WORKING DATA section start

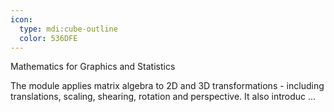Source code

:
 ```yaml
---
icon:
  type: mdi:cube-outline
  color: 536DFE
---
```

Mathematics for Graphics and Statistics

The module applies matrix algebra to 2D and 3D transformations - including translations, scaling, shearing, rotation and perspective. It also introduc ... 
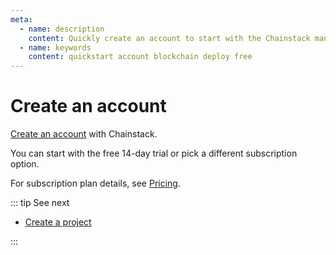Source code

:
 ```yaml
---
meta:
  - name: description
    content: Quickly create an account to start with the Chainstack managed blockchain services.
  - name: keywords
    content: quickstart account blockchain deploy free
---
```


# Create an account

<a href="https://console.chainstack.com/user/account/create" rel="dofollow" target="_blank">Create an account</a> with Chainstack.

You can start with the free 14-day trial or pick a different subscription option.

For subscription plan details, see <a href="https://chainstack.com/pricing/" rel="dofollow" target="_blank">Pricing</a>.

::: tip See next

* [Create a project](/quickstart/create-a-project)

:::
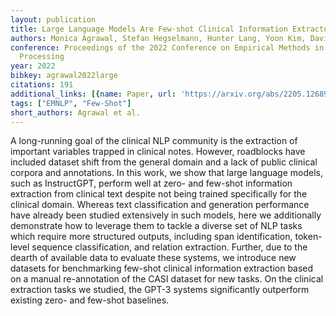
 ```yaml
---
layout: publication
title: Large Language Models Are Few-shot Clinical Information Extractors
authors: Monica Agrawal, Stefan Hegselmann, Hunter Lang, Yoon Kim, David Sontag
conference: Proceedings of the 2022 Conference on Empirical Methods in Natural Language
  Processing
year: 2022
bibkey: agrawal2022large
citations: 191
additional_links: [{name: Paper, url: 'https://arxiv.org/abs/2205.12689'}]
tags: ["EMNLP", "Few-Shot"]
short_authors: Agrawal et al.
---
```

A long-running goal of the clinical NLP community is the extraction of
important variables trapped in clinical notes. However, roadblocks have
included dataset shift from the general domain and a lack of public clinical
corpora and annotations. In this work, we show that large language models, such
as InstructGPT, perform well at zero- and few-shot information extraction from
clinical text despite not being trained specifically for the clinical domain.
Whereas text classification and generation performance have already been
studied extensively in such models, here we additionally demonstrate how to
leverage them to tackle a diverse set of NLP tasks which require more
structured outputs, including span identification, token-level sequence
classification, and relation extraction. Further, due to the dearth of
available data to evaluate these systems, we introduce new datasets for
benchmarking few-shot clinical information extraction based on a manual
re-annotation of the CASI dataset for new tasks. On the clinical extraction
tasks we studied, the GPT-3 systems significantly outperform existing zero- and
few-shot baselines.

WORKING DATA section end
WORKING DATA section start

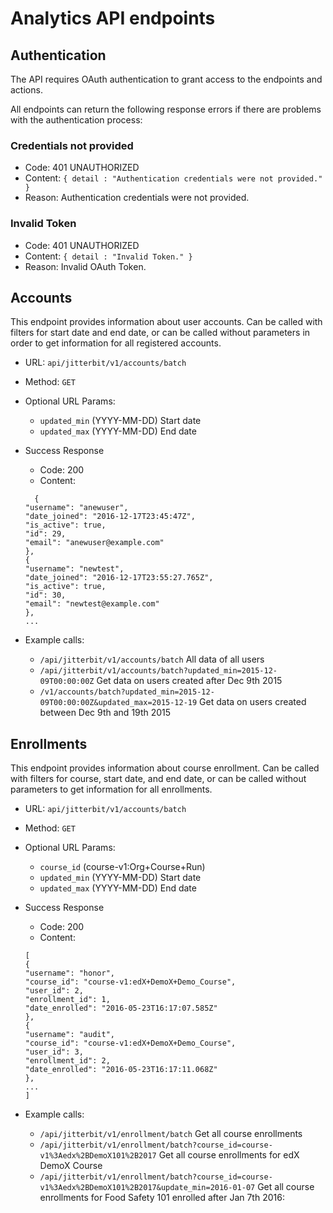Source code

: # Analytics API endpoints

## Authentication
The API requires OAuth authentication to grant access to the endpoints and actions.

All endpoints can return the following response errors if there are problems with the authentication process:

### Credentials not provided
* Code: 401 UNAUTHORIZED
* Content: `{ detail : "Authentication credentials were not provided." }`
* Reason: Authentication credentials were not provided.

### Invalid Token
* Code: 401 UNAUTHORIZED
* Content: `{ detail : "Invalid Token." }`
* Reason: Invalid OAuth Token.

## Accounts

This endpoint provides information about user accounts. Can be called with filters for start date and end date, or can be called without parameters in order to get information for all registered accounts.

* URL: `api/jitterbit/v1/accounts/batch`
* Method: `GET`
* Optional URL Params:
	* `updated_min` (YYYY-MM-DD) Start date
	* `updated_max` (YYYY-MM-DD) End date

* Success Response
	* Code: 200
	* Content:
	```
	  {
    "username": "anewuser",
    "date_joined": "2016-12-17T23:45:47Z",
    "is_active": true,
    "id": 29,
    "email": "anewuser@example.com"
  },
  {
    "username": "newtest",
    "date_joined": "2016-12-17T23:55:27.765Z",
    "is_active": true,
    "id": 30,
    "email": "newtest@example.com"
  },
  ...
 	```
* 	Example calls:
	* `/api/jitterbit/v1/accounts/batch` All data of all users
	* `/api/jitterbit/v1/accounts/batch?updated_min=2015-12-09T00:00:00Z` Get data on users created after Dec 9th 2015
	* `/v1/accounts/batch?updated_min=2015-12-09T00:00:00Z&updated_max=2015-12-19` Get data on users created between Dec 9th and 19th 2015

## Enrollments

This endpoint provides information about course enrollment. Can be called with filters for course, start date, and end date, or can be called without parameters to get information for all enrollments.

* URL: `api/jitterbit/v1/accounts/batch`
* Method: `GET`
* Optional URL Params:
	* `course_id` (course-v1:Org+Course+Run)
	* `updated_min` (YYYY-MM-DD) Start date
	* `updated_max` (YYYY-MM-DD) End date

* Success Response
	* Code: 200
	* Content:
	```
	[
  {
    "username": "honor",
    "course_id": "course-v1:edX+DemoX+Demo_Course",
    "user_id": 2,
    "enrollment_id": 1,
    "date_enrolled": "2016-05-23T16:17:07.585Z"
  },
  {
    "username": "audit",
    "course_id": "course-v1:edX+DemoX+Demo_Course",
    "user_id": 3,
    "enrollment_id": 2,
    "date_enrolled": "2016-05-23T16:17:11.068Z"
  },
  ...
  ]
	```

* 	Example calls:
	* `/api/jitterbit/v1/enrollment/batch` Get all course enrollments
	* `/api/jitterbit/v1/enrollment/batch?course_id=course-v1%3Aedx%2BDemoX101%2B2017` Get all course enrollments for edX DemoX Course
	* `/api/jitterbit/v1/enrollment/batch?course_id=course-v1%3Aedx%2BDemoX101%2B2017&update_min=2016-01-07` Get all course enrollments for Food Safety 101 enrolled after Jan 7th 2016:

WORKING DATA section end

In the entries above, find the line that contains "For subscription plan" and the line that contains "few-shot baselines.". Reproduce exactly those two lines and every line between them, but not the pictures.

▶ [RESPONSE TO THIS TASK]:
For subscription plan details, see <a href="https://chainstack.com/pricing/" rel="dofollow" target="_blank">Pricing</a>.

::: tip See next

* [Create a project](/quickstart/create-a-project)

:::
 ```yaml
---
layout: publication
title: Large Language Models Are Few-shot Clinical Information Extractors
authors: Monica Agrawal, Stefan Hegselmann, Hunter Lang, Yoon Kim, David Sontag
conference: Proceedings of the 2022 Conference on Empirical Methods in Natural Language
  Processing
year: 2022
bibkey: agrawal2022large
citations: 191
additional_links: [{name: Paper, url: 'https://arxiv.org/abs/2205.12689'}]
tags: ["EMNLP", "Few-Shot"]
short_authors: Agrawal et al.
---
```

A long-running goal of the clinical NLP community is the extraction of
important variables trapped in clinical notes. However, roadblocks have
included dataset shift from the general domain and a lack of public clinical
corpora and annotations. In this work, we show that large language models, such
as InstructGPT, perform well at zero- and few-shot information extraction from
clinical text despite not being trained specifically for the clinical domain.
Whereas text classification and generation performance have already been
studied extensively in such models, here we additionally demonstrate how to
leverage them to tackle a diverse set of NLP tasks which require more
structured outputs, including span identification, token-level sequence
classification, and relation extraction. Further, due to the dearth of
available data to evaluate these systems, we introduce new datasets for
benchmarking few-shot clinical information extraction based on a manual
re-annotation of the CASI dataset for new tasks. On the clinical extraction
tasks we studied, the GPT-3 systems significantly outperform existing zero- and
few-shot baselines.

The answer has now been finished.